Plain-text document sources:
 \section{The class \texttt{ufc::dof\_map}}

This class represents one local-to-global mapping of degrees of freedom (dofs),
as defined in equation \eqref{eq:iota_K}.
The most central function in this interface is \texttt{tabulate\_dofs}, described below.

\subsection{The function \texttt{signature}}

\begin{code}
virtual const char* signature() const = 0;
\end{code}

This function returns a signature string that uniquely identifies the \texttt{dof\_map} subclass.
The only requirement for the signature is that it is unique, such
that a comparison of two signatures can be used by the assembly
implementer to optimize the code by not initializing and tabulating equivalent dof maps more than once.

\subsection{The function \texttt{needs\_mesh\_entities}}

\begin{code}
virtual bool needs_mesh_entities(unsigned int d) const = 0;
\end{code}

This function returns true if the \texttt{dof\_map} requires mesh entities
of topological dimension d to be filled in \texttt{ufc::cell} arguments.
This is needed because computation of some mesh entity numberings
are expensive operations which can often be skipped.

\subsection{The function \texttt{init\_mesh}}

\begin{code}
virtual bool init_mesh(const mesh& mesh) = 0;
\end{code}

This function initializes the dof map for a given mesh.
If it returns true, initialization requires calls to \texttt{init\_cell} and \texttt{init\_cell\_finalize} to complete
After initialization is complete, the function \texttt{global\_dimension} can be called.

INSTRUCTIONS TO FOLLOW:
Each line of the data that includes "global" counts once; say how many there are, giving nothing but the number.

TASK ANSWER:
2